- Work instruction
The records appear below. Repeat them exactly.

- Data provided
<<<<
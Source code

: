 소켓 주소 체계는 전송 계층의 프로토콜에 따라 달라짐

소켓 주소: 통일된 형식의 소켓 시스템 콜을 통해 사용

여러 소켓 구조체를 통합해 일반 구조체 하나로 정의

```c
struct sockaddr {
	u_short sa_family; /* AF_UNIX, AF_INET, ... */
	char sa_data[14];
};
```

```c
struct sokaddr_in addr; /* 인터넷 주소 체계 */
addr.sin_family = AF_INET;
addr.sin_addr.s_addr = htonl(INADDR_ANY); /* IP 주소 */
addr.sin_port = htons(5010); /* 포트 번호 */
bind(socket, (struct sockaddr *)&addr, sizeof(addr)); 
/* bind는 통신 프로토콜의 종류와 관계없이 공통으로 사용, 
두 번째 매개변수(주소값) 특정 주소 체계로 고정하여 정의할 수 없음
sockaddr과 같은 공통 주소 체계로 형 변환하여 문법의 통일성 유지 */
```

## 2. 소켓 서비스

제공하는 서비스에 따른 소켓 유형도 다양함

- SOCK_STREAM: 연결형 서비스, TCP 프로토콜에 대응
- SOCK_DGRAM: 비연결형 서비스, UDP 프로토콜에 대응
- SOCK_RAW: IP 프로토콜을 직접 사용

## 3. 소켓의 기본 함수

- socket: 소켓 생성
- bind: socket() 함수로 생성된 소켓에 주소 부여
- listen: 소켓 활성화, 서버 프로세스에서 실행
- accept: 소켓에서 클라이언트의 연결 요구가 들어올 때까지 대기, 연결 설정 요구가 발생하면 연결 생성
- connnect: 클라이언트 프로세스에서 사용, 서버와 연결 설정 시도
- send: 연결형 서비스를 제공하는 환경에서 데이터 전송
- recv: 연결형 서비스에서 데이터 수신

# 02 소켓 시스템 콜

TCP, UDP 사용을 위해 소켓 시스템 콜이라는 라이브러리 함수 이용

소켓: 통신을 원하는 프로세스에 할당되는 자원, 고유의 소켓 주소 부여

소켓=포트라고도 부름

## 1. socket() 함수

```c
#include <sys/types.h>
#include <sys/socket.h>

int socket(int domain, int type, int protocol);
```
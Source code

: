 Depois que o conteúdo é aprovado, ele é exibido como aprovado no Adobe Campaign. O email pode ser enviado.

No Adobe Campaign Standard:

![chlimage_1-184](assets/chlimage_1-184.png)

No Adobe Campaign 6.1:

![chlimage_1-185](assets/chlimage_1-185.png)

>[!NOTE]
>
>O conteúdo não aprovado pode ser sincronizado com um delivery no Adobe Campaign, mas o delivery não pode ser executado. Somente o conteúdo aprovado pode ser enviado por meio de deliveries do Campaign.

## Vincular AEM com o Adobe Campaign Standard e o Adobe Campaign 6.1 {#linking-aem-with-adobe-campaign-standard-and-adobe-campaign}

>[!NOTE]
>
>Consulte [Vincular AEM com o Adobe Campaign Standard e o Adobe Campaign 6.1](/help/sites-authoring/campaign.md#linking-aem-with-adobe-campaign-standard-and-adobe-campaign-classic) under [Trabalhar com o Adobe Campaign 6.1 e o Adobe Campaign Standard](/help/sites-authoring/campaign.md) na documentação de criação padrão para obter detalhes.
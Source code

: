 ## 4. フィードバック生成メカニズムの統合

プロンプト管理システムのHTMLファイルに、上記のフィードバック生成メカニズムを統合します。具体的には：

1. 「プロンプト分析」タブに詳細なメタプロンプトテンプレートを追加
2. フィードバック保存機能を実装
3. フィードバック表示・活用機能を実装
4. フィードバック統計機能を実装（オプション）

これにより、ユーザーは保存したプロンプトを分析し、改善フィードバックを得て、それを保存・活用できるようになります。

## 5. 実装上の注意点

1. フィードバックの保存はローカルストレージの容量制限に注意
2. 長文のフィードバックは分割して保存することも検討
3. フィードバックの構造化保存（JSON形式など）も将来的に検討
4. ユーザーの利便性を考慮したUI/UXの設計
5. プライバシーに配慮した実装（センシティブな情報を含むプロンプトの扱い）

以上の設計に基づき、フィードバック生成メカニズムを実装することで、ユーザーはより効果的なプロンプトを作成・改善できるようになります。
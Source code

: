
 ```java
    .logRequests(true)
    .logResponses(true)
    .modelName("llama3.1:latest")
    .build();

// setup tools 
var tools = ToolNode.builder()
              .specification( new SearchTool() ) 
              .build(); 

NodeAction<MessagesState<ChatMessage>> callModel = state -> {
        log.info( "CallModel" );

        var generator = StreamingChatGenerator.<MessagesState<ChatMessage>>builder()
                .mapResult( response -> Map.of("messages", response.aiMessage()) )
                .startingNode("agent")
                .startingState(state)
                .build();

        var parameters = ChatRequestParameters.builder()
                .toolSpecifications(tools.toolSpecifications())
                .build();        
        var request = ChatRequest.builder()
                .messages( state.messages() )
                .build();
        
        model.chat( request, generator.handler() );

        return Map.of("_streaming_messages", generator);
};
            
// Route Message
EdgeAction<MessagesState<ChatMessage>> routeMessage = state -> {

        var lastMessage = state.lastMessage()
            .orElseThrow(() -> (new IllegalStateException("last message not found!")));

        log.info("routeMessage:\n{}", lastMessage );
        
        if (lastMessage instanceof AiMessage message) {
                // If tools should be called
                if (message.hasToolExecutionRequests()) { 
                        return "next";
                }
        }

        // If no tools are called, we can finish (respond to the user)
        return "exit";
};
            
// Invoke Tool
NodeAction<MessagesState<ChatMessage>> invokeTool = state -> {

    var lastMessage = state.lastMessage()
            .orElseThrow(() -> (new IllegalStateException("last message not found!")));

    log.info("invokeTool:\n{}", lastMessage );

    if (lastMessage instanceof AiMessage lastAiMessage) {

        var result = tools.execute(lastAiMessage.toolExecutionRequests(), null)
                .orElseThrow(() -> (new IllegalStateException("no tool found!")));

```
>>>>
- Answer to this problem
Source code

: 소켓 주소 체계는 전송 계층의 프로토콜에 따라 달라짐

소켓 주소: 통일된 형식의 소켓 시스템 콜을 통해 사용

여러 소켓 구조체를 통합해 일반 구조체 하나로 정의

```c
struct sockaddr {
	u_short sa_family; /* AF_UNIX, AF_INET, ... */
	char sa_data[14];
};
```

```c
struct sokaddr_in addr; /* 인터넷 주소 체계 */
addr.sin_family = AF_INET;
addr.sin_addr.s_addr = htonl(INADDR_ANY); /* IP 주소 */
addr.sin_port = htons(5010); /* 포트 번호 */
bind(socket, (struct sockaddr *)&addr, sizeof(addr)); 
/* bind는 통신 프로토콜의 종류와 관계없이 공통으로 사용, 
두 번째 매개변수(주소값) 특정 주소 체계로 고정하여 정의할 수 없음
sockaddr과 같은 공통 주소 체계로 형 변환하여 문법의 통일성 유지 */
```

## 2. 소켓 서비스

제공하는 서비스에 따른 소켓 유형도 다양함

- SOCK_STREAM: 연결형 서비스, TCP 프로토콜에 대응
- SOCK_DGRAM: 비연결형 서비스, UDP 프로토콜에 대응
- SOCK_RAW: IP 프로토콜을 직접 사용

## 3. 소켓의 기본 함수

- socket: 소켓 생성
- bind: socket() 함수로 생성된 소켓에 주소 부여
- listen: 소켓 활성화, 서버 프로세스에서 실행
- accept: 소켓에서 클라이언트의 연결 요구가 들어올 때까지 대기, 연결 설정 요구가 발생하면 연결 생성
- connnect: 클라이언트 프로세스에서 사용, 서버와 연결 설정 시도
- send: 연결형 서비스를 제공하는 환경에서 데이터 전송
- recv: 연결형 서비스에서 데이터 수신

# 02 소켓 시스템 콜

TCP, UDP 사용을 위해 소켓 시스템 콜이라는 라이브러리 함수 이용

소켓: 통신을 원하는 프로세스에 할당되는 자원, 고유의 소켓 주소 부여

소켓=포트라고도 부름

## 1. socket() 함수

```c
#include <sys/types.h>
#include <sys/socket.h>

int socket(int domain, int type, int protocol);
```
Source code

: Depois que o conteúdo é aprovado, ele é exibido como aprovado no Adobe Campaign. O email pode ser enviado.

No Adobe Campaign Standard:

![chlimage_1-184](assets/chlimage_1-184.png)

No Adobe Campaign 6.1:

![chlimage_1-185](assets/chlimage_1-185.png)

>[!NOTE]
>
>O conteúdo não aprovado pode ser sincronizado com um delivery no Adobe Campaign, mas o delivery não pode ser executado. Somente o conteúdo aprovado pode ser enviado por meio de deliveries do Campaign.

## Vincular AEM com o Adobe Campaign Standard e o Adobe Campaign 6.1 {#linking-aem-with-adobe-campaign-standard-and-adobe-campaign}

>[!NOTE]
>
>Consulte [Vincular AEM com o Adobe Campaign Standard e o Adobe Campaign 6.1](/help/sites-authoring/campaign.md#linking-aem-with-adobe-campaign-standard-and-adobe-campaign-classic) under [Trabalhar com o Adobe Campaign 6.1 e o Adobe Campaign Standard](/help/sites-authoring/campaign.md) na documentação de criação padrão para obter detalhes.
Source code

: ## 4. フィードバック生成メカニズムの統合

プロンプト管理システムのHTMLファイルに、上記のフィードバック生成メカニズムを統合します。具体的には：

1. 「プロンプト分析」タブに詳細なメタプロンプトテンプレートを追加
2. フィードバック保存機能を実装
3. フィードバック表示・活用機能を実装
4. フィードバック統計機能を実装（オプション）

これにより、ユーザーは保存したプロンプトを分析し、改善フィードバックを得て、それを保存・活用できるようになります。

## 5. 実装上の注意点

1. フィードバックの保存はローカルストレージの容量制限に注意
2. 長文のフィードバックは分割して保存することも検討
3. フィードバックの構造化保存（JSON形式など）も将来的に検討
4. ユーザーの利便性を考慮したUI/UXの設計
5. プライバシーに配慮した実装（センシティブな情報を含むプロンプトの扱い）

以上の設計に基づき、フィードバック生成メカニズムを実装することで、ユーザーはより効果的なプロンプトを作成・改善できるようになります。
Source code

:
 ```java
    .logRequests(true)
    .logResponses(true)
    .modelName("llama3.1:latest")
    .build();

// setup tools 
var tools = ToolNode.builder()
              .specification( new SearchTool() ) 
              .build(); 

NodeAction<MessagesState<ChatMessage>> callModel = state -> {
        log.info( "CallModel" );

        var generator = StreamingChatGenerator.<MessagesState<ChatMessage>>builder()
                .mapResult( response -> Map.of("messages", response.aiMessage()) )
                .startingNode("agent")
                .startingState(state)
                .build();

        var parameters = ChatRequestParameters.builder()
                .toolSpecifications(tools.toolSpecifications())
                .build();        
        var request = ChatRequest.builder()
                .messages( state.messages() )
                .build();
        
        model.chat( request, generator.handler() );

        return Map.of("_streaming_messages", generator);
};
            
// Route Message
EdgeAction<MessagesState<ChatMessage>> routeMessage = state -> {

        var lastMessage = state.lastMessage()
            .orElseThrow(() -> (new IllegalStateException("last message not found!")));

        log.info("routeMessage:\n{}", lastMessage );
        
        if (lastMessage instanceof AiMessage message) {
                // If tools should be called
                if (message.hasToolExecutionRequests()) { 
                        return "next";
                }
        }

        // If no tools are called, we can finish (respond to the user)
        return "exit";
};
            
// Invoke Tool
NodeAction<MessagesState<ChatMessage>> invokeTool = state -> {

    var lastMessage = state.lastMessage()
            .orElseThrow(() -> (new IllegalStateException("last message not found!")));

    log.info("invokeTool:\n{}", lastMessage );

    if (lastMessage instanceof AiMessage lastAiMessage) {

        var result = tools.execute(lastAiMessage.toolExecutionRequests(), null)
                .orElseThrow(() -> (new IllegalStateException("no tool found!")));

```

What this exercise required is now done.